In a scenario as this when a country as a whole is looking to find investors, the decision of a team to find a sense of patriotism has to be questioned unless if it promises to find employment and in case of Formula 1 is not possible from a single nation.
One can argue that HRT under Thesan Capital has secured the likes of Narain Karthikeyan and Ma Qing Hua but both of them were the only funding sources for this team. The Team needed investor confidence and it wasn’t an encouraging sign to see their new headquarters located at the prime recession centre.

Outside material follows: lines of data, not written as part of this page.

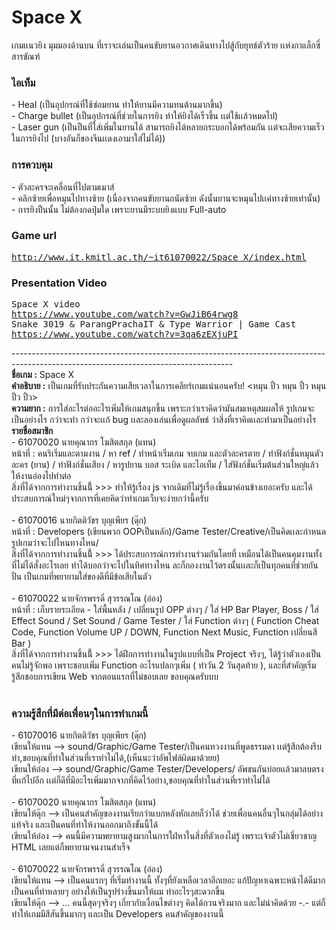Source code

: ﻿# Space X
  เกมเเนวยิง มุมมองด้านบน ที่เราจะเล่นเป็นคนขับยานอวกาศเดินทางไปสู้กับยุทธ์ตัวร้าย เเห่งกาแล็กซี่สารขัณฑ์<br>
<h3>ไอเท็ม</h3>
- Heal (เป็นอุปกรณ์ที่ใช้ซ่อมยาน ทำให้ยานมีความทนต้านมากขึ้น)<br>
- Charge bullet (เป็นอุปกรณ์ที่ช่วยในการยิง ทำให้ยิงได้เร็วขึ้น เเต่ใช้เเล้วหมดไป)<br>
- Laser gun (เป็นปืนที่ใส่เพิ่มในยานได้ สามารถยิงได้หลายกระบอกได้พร้อมกัน เเต่จะเสียความเร็วในการยิงไป (บางอันก็ของจีนเเดงเอามาใส่ไม่ได้))<br>
<h3>การควบคุม</h3>
- ตัวละครจะเคลื่อนที่ไปตามเมาส์<br>
- คลิกซ้ายเพื่อหมุนไปทางซ้าย (เนื่องจากคนขับยานถนัดซ้าย ดังนั้นยานจะหมุนไปเเค่ทางซ้ายเท่านั้น)<br>
- การยิงปืนนั้น ไม่ต้องกดปุ่มใด  เพราะยานมีระบบยิงแบบ Full-auto<br>
<h3>Game url</h3>
<pre><a href="http://www.it.kmitl.ac.th/~it61070022/Space_X/index.html">http://www.it.kmitl.ac.th/~it61070022/Space_X/index.html</a></pre>
<h3>Presentation Video</h3>
<pre>Space X video<br><a href="https://www.youtube.com/watch?v=GwJiB64rwg8">https://www.youtube.com/watch?v=GwJiB64rwg8</a><br>Snake​ 3019 & ParangPrachaIT & Type Warrior | Game Cast<br><a href="https://www.youtube.com/watch?v=3qa6zEXjuPI">https://www.youtube.com/watch?v=3qa6zEXjuPI</a></pre>
-------------------------------------------------------------------------------------------------------------------------------------<br>
<b>ชื่อเกม :</b> Space X<br>
<b>คำอธิบาย :</b> เป็นเกมที่รับประกันความเสียเวลาในการเคลียร์เกมแน่นอนครับ! <หมุน ปิ้ว หมุน ปิ้ว หมุน ปิ้ว ปิ้ว><br>
<b>ความยาก :</b> การใส่อะไรต่ออะไรเพิ่มให้เกมสนุกขึ้น เพราะกว่าเราคิดว่ามันสมเหตุสมผลให้ รูปเกมจะเป็นอย่างไร กว่าจะทำ กว่าจะเเก้ bug เเละลองเล่นเพื่อดูผลลัพธ์ ว่าสิ่งที่เราคิดเเละทำมาเป็นอย่างไร<br>
<b>รายชื่อสมาชิก</b> <br>
- 61070020 นายคุณากร โฆสิตสกุล (แทน)<br>
หน้าที่ : คนริเริ่มและตามงาน / หา ref / ทำหน้าเริ่มเกม จบเกม และตัวละครตาย / ทำฟังก์ชั่นหมุนตัวละคร (ยาน) / ทำฟังก์ชั่นเสียง / หารูปยาน บอส ระเบิด และไอเท็ม / ใส่ฟังก์ชั่นเริ่มต้นส่วนใหญ่แล้วให้งานอ๋องไปทำต่อ<br>
สิ่งที่ได้จากการทำงานชิ้นนี้้ >>> ทำให้รู้เรื่อง js จากเดิมที่ไม่รู้เรื่องขึ้นมาค่อนข้างเยอะครับ และได้ประสบการณ์ใหม่ๆจากการที่เคยคิดว่าทำเกมเว็บจะง่ายกว่านี้ครับ<br><br>
- 61070016 นายกิตติวัชร บุญเพียร (ดุ๊ก)<br>
หน้าที่ : Developers (เขียนพวก OOPเป็นหลัก)/Game Tester/Creative/เป็นคิดเเละกำหนดรูปเกมว่าจะไปไหนทางไหน/<br>
สิ่งที่ได้จากการทำงานชิ้นนี้้ >>> ได้ประสบการณ์การทำงานร่วมกันโดยที่ เหมือนได้เป็นคนคุมงานทั้งที่ไม่ได้สั่งอะไรเลย ทำได้บอกว่าจะไปในทิศทางไหน ละก็กองงานไว้ตรงนั้นเเละก็เป็นทุกคนที่ช่วยกันปั่น เป็นเกมที่พยายามใส่ของดีที่มีข้อเสียในตัว<br><br>
- 61070022 นายจักรพรรดิ์ สุวรรณโณ (อ๋อง)<br>
หน้าที่ : เก็บรายระเอียด - ใส่พื้นหลัง / เปลี่ยนรูป OPP ต่างๆ / ใส่ HP Bar Player, Boss / ใส่ Effect Sound / Set Sound / Game Tester / ใส่ Function ต่างๆ ( Function Cheat Code, Function Volume UP / DOWN, Function Next Music, Function เปลี่ยนสี Bar )<br>
สิ่งที่ได้จากการทำงานชิ้นนี้้ >>> ได้ฝึกการทำงานในรูปแบบที่เป็น Project จริงๆ, ได้รู้ว่าตัวเองเป็นคนไม่รู้จักพอ เพราะชอบเพิ่ม Function อะไรแปลกๆเพิ่ม ( ทำวัน 2 วันสุดท้าย ), และที่สำคัญเริ่มรู้สึกชอบการเขียน Web จากตอนแรกที่ไม่ชอบเลย ขอบคุณครับบบ <br><br>
<h3>ความรู้สึกที่มีต่อเพื่อนๆในการทำเกมนี้</h3>
- 61070016 นายกิตติวัชร บุญเพียร (ดุ๊ก)<br>
เขียนให้แทน --> sound/Graphic/Game Tester/เป็นคนทวงงานที่พูดธรรมดา เเต่รู้สึกต้องรีบทำ,ขอบคุณที่ทำในส่วนที่เราทำไม่ได้,(เห็นนะว่าอัพไฟล์ผิดมาด้วยย)<br>
เขียนให้อ๋อง --> sound/Graphic/Game Tester/Developers/ อัพชนกันบ่อยเเล้วมาลบตรงที่เเก้ไปอีก เเต่ก็ดีที่มีอะไรเพิ่มมากจากที่คิดไว้อย่าง,ขอบคุณที่ทำในส่วนที่เราทำไม่ได้<br><br>
- 61070020 นายคุณากร โฆสิตสกุล (แทน)<br>
เขียนให้ดุ๊ก --> เป็นคนสำคัญของงานเรียกว่าแบกหลังหักเลยก็ว่าได้ ช่วยเพื่อนคนอื่นๆในกลุ่มได้อย่างแท้จริง และเป็นคนที่ทำให้งานออกมาถึงขั้นนี้ได้<br>
เขียนให้อ๋อง --> คนนี้มีความพยายามสูงมากในการใฝ่หาในสิ่งที่ตัวเองไม่รู้ เพราะเจ้าตัวไม่เชี่ยวชาญ HTML เลยแต่ก็พยายามจนงานสำเร็จ<br><br>
- 61070022 นายจักรพรรดิ์ สุวรรณโณ (อ๋อง)<br>
เขียนให้แทน --> เป็นคนแรกๆ ที่เริ่มทำงานนี้ ทั้งๆที่ยังเหลือเวลาอีกเยอะ แก้ปัญหาเฉพาะหน้าได้ดีมาก เป็นคนที่ทำหลายๆ อย่างให้เป็นรูปร่างขึ้นมาให้ผม ทำอะไรๆสะดวกขึ้น<br>เขียนให้ดุ๊ก --> ... คนนี้สุดๆจริงๆ เกี่ยวกับเงื่อนไขต่างๆ คิดได้กวนจริงมาก และไม่น่าคิดด้วย -.- แต่ก็ทำให้เกมมีสีสันขึ้นมากๆ และเป็น Developers คนสำคัญของงานนี้<br>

It was really hard from a certain point for Thesan Capital to find more funding into this team but the timing of the announcement that they are looking for prospective buyers came in a little too late. Although it’s believed that the talks with certain buyers in the east have failed and that’s the reason for the timing of the announcement.
Lots of things could have been avoided if certain scenarios were different.
It’s what they have dubbed the spanish economy, “Too big to bail, Too big to fail”. A team that could have been flourished was put to rest due to certain hard scenarios.